Have governments of Cameroon, Ecuador, Egypt and Nigeria carried through on anti-corruption measures included in their loan agreements?
The International Monetary Fund (IMF) initially pledged to use its US$1 trillion lending capacity to help countries cope with the most serious health and economic crisis in recent history. It has approved only 10 per cent of this amount, in part due to technical restrictions as well as many countries’ mounting debt. Recent developments in the G20 and G7 are likely to help boost countries’ reserves, and the G7 has specifically pledged to “work with the IMF to make progress on enhancing transparency and accountability.”
Moreover, the US$100 billion the IMF has spent thus far has disproportionately targeted just a few countries. According to Transparency International’s analysis, 80 per cent went to 10 countries, including Egypt and Nigeria, as of 23 July 2020, at which point the majority of these loan agreements had already been approved.
The COVID-19 pandemic and its impact on human rights has made many people acutely dependent on IMF funds and has also increased the risk of funds being lost to corruption or captured by elites. Powerful actors may use the crisis for their own benefit because of dramatic increases in spending and possible pandemic-related interference with oversight mechanisms.
Those risks are exacerbated because the IMF’s emergency loans are single, up-front payments deposited into governments’ central accounts, limiting the IMF’s ability to ensure oversight.

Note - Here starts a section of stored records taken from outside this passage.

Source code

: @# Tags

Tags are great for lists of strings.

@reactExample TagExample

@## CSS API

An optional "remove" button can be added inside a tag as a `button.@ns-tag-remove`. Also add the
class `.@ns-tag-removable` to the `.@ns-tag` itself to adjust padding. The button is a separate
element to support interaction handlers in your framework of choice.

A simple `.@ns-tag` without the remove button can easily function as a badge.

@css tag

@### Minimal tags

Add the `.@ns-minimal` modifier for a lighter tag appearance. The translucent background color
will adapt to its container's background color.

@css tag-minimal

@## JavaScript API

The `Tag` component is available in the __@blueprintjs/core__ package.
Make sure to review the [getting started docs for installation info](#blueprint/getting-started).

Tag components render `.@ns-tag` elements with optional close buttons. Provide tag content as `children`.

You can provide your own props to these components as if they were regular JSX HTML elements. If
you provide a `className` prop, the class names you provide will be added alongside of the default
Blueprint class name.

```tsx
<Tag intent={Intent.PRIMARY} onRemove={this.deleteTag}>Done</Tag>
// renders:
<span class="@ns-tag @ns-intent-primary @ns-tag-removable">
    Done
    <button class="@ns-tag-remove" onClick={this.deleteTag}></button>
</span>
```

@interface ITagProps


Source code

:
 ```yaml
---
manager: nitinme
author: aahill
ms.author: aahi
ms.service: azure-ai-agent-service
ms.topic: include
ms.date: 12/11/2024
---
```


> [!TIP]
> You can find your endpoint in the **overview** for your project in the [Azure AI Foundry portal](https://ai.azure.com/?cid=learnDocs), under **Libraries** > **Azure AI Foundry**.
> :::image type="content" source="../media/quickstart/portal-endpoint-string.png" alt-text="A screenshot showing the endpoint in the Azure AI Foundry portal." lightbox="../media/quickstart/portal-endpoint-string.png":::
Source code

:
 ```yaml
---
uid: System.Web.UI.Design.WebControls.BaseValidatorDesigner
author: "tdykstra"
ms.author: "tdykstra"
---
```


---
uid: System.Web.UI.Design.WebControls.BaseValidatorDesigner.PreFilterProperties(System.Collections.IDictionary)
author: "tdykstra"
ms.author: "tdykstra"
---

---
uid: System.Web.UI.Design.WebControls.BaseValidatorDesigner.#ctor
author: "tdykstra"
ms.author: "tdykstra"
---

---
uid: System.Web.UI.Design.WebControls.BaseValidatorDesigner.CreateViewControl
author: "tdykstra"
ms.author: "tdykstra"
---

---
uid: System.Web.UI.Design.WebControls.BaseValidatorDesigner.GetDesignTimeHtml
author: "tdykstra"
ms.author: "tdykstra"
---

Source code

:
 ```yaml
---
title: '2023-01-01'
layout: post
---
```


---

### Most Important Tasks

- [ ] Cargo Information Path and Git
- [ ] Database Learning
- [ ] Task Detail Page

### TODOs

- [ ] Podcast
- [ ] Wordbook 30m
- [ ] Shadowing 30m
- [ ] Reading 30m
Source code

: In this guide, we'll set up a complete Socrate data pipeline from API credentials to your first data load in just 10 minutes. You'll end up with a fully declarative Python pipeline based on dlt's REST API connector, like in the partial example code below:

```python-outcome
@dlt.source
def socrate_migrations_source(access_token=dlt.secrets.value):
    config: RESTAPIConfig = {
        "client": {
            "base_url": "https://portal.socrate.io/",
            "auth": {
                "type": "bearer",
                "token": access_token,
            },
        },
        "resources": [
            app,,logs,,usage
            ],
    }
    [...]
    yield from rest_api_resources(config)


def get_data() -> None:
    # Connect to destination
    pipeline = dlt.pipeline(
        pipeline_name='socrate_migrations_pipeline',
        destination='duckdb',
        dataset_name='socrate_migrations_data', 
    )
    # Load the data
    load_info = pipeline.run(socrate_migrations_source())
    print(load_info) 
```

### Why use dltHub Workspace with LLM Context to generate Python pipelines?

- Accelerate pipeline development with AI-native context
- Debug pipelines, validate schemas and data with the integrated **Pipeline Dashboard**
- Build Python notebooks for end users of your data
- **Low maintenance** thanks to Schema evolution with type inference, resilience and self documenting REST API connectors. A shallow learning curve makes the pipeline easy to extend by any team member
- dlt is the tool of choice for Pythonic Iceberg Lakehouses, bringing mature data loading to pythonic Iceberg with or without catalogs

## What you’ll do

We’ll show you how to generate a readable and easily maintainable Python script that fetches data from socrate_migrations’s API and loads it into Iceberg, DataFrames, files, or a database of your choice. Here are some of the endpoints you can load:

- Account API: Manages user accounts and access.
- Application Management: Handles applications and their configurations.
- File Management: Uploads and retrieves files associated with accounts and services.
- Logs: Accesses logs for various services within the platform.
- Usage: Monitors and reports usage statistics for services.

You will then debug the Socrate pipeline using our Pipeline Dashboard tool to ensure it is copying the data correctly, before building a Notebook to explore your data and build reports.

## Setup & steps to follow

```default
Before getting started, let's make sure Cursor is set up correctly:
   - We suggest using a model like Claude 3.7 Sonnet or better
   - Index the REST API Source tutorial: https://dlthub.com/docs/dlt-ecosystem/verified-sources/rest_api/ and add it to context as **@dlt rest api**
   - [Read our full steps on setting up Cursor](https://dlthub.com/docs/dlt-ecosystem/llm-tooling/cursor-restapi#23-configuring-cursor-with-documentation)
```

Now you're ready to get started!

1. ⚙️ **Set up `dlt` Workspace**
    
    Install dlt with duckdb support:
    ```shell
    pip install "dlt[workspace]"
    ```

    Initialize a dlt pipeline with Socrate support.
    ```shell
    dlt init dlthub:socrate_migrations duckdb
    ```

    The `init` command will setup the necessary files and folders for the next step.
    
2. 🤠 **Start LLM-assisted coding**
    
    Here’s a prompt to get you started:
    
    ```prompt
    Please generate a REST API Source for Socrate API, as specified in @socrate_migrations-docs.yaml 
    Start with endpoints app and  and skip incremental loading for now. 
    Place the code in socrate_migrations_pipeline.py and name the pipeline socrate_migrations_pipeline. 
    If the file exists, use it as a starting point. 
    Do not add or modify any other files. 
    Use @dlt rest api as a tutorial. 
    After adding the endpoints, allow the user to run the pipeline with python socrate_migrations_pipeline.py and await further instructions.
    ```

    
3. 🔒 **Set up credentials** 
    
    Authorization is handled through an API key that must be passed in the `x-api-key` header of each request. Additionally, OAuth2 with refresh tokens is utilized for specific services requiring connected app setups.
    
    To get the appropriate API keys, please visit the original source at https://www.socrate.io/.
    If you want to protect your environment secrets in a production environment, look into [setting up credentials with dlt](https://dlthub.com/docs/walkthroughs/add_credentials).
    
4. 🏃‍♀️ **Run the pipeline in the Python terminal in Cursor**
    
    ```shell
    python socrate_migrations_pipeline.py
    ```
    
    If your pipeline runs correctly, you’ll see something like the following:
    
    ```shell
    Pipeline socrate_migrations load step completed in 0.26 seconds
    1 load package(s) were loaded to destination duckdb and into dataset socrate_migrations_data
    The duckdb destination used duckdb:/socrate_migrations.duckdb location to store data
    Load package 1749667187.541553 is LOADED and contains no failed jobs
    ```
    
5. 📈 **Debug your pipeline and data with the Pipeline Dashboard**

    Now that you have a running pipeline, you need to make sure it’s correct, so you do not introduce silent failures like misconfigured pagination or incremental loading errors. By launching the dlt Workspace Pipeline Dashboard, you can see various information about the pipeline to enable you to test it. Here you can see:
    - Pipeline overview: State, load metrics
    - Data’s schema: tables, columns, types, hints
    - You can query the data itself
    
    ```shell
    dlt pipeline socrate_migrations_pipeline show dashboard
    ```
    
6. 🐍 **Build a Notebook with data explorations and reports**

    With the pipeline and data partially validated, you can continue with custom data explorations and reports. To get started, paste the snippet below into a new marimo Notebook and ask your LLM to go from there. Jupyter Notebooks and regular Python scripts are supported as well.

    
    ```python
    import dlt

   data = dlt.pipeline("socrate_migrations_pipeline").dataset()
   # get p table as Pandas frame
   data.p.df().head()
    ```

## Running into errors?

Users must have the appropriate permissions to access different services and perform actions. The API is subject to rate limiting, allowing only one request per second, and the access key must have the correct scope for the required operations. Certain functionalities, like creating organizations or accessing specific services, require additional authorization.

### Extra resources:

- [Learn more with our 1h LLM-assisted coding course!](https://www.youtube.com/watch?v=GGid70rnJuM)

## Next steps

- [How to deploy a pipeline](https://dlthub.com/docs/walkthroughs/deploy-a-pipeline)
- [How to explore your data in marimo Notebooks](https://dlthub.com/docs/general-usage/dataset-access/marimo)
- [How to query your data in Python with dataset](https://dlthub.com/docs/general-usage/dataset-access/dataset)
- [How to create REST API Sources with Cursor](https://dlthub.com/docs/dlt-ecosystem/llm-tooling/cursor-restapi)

To address this, the IMF took a back-end approach by retroactively assessing the use of funds, which IMF Managing Director Kristalina Georgieva described as asking governments to “keep the receipts.”
In practice, the IMF’s expectations of governments have varied. Roughly half of all emergency loan agreements included specific measures related to governments publishing information on COVID-19 spending and procurement, as well as conducting audits. The specifics of these commitments also varied. Many governments pledged to publish procurement contracts and the beneficial owners of companies awarded contracts – a significant advance in the IMF’s approach to governance. Some governments pledged to conduct independent audits of crisis-related spending and publish the results, while others said they would rely on state agencies.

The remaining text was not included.